The Draghi show was stolen by a protester that interrupted the press conference. And what about the euro? Has its path been altered?
The team at TD weighs in, and sees a downwards trajectory. Here’s why, with a chart:
Here is their view, courtesy of eFXnews:
At today’s ECB press conference, President Draghi continued to distance himself from verbally jawboning the EUR, continued to rule out another rate cut, continued to say the ECB is rule-based when asked how long they can support Greece, said he saw no signs of a bond bubble, and continued to avoid saying anything to suggest tapering is a concept they have even thought about at this stage, notes TD.
“So overall, the ECB continues to be optimistic on the impact of its measures and likes the improvement it is seeing in the data and lending surveys, but not enough to significantly shift their overall message. There was no mention of a review to broaden the assets eligible for SSA purchases, but this may still follow in the non-policy meeting later this month,” TD adds.

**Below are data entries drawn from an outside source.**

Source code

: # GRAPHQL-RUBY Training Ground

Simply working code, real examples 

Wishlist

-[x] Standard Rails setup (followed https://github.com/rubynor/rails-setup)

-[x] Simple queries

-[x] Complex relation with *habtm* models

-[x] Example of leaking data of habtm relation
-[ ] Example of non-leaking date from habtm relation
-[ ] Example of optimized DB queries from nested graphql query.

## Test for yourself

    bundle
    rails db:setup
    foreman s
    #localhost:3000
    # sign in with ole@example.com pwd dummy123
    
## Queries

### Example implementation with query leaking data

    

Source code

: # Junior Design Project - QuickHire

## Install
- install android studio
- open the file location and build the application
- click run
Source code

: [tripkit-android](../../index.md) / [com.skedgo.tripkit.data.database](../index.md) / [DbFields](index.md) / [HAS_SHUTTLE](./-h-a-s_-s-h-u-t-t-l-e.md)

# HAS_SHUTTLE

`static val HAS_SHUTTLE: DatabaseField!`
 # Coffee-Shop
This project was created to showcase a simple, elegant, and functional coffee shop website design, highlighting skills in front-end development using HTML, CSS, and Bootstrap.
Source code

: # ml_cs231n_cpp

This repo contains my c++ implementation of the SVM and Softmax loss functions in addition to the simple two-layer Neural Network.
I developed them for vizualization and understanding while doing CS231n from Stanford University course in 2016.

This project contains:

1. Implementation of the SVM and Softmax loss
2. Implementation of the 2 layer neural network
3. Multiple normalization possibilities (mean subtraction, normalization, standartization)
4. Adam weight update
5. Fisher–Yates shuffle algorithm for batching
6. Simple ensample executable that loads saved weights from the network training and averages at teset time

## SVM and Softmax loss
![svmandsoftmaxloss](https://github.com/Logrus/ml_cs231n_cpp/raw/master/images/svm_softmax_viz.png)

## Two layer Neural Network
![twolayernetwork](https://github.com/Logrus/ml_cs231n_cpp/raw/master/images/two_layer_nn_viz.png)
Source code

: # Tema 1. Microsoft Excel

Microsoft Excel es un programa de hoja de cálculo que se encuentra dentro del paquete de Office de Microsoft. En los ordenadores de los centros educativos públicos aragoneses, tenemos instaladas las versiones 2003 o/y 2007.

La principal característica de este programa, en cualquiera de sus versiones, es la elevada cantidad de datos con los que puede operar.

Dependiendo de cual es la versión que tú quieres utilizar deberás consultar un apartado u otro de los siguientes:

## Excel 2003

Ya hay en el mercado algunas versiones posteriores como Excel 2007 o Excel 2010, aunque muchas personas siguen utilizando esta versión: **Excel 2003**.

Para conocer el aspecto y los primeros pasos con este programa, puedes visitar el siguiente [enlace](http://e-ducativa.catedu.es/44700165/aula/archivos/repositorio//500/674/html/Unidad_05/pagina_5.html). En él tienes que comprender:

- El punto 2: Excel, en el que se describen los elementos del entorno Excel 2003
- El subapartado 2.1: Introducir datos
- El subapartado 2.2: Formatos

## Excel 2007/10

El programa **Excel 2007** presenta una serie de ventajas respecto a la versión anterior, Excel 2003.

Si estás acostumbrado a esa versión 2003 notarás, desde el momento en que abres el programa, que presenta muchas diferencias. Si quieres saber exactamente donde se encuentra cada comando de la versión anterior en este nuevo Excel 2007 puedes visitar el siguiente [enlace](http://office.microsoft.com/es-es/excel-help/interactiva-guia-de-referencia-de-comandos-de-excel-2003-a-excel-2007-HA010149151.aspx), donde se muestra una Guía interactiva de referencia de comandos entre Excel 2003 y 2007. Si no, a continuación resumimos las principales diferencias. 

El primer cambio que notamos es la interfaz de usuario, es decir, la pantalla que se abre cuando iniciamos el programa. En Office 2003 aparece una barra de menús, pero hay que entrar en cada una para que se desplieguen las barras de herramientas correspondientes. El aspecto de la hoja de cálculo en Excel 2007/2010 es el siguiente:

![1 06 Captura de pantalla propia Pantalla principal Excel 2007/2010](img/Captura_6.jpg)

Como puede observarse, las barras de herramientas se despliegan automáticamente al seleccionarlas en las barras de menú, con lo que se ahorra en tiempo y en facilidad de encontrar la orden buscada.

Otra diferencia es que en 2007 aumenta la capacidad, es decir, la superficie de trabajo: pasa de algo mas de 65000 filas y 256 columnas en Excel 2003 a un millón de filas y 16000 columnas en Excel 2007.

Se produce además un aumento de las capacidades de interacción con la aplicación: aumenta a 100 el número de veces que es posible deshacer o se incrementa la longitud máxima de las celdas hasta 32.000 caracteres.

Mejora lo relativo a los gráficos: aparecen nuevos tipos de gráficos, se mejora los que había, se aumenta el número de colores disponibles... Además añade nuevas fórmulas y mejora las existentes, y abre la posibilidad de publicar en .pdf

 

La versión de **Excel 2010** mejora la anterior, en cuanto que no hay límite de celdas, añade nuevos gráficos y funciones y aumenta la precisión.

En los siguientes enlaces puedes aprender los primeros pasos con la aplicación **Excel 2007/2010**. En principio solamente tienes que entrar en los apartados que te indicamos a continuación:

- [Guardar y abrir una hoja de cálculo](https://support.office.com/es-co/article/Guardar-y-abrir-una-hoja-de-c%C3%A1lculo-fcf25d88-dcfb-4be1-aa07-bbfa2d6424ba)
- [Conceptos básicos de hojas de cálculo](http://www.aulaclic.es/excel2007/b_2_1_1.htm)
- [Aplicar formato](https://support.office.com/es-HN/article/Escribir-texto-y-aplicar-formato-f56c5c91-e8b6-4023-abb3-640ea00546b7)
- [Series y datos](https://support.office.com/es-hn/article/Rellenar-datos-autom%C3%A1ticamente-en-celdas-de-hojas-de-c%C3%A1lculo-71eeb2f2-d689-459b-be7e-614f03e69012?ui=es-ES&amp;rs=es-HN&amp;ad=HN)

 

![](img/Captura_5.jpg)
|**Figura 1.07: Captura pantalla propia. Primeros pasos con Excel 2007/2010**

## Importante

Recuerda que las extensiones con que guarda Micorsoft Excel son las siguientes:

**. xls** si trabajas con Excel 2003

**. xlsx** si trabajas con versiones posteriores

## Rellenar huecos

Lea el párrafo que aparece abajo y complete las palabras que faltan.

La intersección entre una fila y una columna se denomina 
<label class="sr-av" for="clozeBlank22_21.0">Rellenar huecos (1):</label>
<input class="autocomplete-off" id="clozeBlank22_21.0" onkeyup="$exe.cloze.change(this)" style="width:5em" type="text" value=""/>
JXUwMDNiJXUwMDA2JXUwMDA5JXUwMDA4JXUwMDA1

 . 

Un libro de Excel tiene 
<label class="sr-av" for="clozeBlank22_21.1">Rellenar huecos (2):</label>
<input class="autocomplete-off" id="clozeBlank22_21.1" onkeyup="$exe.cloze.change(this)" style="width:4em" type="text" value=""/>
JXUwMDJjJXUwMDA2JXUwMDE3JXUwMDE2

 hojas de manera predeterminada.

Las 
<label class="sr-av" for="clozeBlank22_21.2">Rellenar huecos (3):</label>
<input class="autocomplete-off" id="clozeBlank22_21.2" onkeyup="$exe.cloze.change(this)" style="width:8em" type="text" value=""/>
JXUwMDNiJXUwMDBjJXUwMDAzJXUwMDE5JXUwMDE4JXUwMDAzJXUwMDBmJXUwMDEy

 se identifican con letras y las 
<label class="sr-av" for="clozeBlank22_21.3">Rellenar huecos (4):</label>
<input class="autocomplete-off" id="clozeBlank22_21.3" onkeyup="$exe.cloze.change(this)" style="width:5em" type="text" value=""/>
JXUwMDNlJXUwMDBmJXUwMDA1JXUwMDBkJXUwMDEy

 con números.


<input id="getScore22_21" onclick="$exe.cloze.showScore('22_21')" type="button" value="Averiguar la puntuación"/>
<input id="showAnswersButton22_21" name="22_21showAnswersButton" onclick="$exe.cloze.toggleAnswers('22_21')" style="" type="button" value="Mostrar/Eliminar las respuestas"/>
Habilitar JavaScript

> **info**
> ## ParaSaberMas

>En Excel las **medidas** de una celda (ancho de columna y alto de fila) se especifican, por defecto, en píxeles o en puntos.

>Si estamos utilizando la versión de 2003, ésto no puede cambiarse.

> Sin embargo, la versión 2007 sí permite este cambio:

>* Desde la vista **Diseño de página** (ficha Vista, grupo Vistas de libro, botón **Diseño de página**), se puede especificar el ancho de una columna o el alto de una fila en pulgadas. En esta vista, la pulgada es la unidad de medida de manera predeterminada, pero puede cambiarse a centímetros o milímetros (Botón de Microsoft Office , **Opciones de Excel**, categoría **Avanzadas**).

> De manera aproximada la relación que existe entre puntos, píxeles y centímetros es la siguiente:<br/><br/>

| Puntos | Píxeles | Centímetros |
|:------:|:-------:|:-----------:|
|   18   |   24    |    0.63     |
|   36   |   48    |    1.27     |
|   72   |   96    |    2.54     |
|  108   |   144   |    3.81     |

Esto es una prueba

“Overall, this provided minor support to both fixed income (no bubble means buy bonds) and EURUSD (uncertain passthrough of weaker currency to inflation means maybe weaker EURUSD doesn’t help), TD argues.
“Nothing here changes our view that bunds should continue to trade in a range capped at around 30bps for the next 3-6 months and EURUSD should trade below parity by 2015Q3,” TD projects.